Fig 7.

A32 nnAb does not impact viral replication or the size of the reservoir in vivo. (A) Experimental outline. NSG-15-Hu-PBL mice were infected with HIV-1 JRCSF intraperitoneally. At days 6 and 9 post infection, mice were administered 1.5 mg of A32 or 3BNC117 (WT or GRLR) mAb subcutaneously (S.C.). (B) Mice were bled routinely for plasma viral load (PVL) and flow cytometry analysis.
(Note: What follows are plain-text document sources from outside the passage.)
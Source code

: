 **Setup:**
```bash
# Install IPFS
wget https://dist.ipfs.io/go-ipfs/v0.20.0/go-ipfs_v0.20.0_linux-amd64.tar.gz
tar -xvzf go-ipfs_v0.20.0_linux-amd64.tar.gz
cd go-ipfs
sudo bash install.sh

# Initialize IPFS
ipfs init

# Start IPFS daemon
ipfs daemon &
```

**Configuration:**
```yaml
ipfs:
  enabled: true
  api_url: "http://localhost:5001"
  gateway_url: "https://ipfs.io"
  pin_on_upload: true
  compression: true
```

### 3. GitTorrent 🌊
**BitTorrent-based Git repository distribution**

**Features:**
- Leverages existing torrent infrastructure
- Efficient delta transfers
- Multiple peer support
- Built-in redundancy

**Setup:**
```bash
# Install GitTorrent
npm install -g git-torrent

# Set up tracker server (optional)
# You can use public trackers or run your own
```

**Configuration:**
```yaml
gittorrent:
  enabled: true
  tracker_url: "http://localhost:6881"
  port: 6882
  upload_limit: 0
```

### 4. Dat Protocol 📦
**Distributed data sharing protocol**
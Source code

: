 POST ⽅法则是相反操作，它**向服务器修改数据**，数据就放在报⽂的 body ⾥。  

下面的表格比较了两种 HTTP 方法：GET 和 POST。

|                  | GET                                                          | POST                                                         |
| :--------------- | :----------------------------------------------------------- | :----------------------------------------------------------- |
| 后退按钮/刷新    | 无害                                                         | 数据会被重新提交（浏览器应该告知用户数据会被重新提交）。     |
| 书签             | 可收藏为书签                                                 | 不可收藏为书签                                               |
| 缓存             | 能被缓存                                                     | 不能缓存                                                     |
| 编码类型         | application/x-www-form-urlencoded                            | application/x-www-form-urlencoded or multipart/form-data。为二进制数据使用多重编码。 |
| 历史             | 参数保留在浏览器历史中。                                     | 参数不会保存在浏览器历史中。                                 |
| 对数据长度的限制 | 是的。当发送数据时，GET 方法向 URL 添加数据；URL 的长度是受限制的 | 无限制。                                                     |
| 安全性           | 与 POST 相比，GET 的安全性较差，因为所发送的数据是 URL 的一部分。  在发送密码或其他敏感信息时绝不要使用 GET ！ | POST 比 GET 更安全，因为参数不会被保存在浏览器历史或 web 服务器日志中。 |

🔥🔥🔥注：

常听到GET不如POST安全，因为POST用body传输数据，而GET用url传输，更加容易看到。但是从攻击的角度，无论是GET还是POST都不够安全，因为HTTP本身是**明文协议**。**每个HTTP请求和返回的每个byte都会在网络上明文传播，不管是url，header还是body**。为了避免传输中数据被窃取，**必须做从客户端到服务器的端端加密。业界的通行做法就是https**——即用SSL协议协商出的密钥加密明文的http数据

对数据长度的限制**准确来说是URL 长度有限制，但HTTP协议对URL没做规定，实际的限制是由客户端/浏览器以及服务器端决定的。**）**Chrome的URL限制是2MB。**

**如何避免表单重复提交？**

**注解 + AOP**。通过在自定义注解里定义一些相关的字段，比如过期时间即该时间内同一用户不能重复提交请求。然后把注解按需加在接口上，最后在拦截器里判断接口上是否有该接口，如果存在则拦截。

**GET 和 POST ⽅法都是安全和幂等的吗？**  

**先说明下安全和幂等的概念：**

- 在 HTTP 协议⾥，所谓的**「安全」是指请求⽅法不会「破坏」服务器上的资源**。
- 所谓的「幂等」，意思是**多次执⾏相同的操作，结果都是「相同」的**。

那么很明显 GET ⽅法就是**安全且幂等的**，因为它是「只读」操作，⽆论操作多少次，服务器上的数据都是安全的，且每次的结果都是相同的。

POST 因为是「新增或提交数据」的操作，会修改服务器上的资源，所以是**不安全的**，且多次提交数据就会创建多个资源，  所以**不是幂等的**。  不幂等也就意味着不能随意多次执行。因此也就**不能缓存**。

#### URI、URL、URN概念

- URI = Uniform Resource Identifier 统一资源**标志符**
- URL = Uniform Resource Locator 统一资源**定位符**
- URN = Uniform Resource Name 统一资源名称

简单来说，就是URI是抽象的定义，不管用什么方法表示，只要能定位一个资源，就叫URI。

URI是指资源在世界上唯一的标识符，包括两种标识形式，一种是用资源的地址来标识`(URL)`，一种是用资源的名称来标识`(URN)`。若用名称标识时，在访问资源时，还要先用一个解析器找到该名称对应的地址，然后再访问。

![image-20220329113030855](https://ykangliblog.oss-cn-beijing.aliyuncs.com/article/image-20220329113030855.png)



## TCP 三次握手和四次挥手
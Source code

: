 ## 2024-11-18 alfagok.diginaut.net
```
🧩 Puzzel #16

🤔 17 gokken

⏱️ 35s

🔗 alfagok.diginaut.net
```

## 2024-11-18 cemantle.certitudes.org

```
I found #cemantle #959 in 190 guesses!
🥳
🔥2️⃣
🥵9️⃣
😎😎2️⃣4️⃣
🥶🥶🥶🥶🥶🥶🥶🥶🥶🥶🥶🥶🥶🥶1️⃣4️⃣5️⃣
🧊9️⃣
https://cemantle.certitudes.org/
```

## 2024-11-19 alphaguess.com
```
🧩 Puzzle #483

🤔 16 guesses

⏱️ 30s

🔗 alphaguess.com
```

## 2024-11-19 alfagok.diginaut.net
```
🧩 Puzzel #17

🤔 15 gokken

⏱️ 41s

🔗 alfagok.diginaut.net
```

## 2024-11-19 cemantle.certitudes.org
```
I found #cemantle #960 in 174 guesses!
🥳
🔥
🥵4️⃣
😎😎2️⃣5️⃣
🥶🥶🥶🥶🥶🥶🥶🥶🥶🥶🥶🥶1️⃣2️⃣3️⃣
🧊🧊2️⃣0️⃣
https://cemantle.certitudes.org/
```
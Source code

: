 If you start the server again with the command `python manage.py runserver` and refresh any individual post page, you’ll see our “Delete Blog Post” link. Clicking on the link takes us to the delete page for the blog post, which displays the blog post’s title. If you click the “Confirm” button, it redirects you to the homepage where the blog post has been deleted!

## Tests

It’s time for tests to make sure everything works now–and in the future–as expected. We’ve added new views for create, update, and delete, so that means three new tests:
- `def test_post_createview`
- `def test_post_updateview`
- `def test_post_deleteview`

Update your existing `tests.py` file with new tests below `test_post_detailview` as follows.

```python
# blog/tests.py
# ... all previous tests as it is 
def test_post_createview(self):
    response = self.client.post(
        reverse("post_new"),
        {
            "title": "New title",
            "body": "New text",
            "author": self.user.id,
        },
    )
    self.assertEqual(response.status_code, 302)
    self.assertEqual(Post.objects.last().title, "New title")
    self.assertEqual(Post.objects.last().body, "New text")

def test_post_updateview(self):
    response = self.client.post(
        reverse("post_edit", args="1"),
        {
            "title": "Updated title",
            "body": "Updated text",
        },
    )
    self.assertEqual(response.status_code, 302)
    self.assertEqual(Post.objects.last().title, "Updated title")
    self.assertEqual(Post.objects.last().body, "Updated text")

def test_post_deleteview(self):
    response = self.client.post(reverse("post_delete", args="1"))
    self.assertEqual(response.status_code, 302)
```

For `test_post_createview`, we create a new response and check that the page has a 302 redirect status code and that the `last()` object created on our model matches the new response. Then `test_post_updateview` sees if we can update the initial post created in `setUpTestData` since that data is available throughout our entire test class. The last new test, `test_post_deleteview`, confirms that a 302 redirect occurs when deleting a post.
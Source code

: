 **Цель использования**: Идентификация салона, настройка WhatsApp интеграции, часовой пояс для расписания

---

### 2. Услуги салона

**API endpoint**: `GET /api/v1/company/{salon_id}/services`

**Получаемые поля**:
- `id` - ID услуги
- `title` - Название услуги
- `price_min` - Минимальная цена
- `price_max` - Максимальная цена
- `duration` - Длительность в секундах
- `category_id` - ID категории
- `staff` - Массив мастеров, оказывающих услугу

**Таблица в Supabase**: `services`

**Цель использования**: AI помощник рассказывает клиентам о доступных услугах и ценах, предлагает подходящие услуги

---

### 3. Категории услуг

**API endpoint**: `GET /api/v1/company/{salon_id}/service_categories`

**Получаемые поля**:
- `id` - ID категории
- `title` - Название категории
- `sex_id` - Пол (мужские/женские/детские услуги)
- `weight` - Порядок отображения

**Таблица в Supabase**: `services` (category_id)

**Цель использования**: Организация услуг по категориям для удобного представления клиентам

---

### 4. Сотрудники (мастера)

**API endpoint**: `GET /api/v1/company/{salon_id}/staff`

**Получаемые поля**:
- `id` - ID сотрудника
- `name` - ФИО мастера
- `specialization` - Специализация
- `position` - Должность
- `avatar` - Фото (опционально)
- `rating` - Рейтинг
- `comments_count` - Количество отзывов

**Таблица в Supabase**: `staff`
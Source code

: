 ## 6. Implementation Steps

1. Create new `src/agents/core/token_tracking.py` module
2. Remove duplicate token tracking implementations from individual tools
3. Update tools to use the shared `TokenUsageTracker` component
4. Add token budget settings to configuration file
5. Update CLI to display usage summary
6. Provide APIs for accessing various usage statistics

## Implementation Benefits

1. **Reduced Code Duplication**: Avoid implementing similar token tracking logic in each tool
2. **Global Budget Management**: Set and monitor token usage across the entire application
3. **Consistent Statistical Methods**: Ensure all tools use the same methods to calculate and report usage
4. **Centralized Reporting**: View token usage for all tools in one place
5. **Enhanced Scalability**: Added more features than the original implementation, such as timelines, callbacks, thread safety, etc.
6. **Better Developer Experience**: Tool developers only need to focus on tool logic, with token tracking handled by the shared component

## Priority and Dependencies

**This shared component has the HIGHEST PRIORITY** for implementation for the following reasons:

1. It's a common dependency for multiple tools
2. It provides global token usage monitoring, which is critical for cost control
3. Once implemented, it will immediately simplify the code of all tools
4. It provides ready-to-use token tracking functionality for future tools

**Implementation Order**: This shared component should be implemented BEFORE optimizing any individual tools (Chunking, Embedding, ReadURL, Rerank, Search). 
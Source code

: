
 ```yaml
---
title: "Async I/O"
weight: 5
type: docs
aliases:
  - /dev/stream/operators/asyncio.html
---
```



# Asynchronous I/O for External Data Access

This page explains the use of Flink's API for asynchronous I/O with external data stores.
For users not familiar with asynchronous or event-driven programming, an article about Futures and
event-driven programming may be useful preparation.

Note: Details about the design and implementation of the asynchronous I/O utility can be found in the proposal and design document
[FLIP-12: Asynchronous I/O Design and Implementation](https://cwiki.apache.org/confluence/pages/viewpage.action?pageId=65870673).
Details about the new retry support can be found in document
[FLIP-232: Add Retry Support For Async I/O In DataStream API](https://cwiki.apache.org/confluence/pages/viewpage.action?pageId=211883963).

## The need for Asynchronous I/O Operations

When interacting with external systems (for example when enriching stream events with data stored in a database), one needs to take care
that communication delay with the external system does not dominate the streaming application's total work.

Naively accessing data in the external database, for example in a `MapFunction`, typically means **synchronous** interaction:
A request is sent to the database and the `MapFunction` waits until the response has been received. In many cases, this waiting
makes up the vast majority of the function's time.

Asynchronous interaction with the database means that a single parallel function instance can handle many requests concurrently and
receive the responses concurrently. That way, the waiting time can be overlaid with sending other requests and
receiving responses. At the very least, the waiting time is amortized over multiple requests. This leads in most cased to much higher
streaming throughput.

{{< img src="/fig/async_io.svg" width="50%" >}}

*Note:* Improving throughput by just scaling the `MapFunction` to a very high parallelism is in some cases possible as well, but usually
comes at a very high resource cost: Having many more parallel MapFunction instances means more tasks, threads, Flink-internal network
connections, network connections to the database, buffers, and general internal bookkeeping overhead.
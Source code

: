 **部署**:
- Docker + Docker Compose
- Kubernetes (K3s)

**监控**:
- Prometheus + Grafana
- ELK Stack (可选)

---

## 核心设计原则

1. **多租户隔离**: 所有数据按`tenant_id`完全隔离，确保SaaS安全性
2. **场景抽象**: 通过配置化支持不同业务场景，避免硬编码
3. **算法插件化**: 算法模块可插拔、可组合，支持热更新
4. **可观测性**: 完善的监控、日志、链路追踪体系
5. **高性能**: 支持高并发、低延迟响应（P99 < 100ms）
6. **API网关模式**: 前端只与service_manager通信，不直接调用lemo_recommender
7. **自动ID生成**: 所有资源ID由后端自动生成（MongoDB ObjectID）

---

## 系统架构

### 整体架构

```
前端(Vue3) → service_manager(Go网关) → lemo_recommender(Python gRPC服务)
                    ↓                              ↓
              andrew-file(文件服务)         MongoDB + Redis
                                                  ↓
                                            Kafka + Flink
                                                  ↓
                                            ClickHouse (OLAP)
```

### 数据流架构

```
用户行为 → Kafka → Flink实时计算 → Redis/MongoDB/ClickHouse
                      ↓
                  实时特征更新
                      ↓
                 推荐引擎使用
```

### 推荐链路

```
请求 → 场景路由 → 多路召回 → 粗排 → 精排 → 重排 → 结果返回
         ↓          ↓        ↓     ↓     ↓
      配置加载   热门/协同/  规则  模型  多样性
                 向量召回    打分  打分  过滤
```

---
PVL levels were measured by quantitative real-time PCR (limit of detection = 300 copies/mL, dotted line). (C) Percentage of CD4+ T cells in peripheral blood was evaluated by flow cytometry. At least six mice were used for each treatment. (D, E) Tissues of JRCSF-infected NSG-15 hu-PBL mice, treated or not with A32 or 3BNC117 (WT or GRLR), were harvested at day 11. (D) Percentage of CD4+ T cells was evaluated by flow cytometry. (E) CD4+ T cells were isolated for real-time PCR analysis of HIV DNA. Each dot represents the mean values ± SEM. S.C., subcutaneous; I.P., intraperitoneal; BM, bone marrow; mock treated, no antibody. Statistical significance was tested using one-way ANOVA with a Holm–Sidak post-test or a Kruskal–Wallis test with a Dunn’s post-test (*P < 0.05,**P < 0.01,***P < 0.001).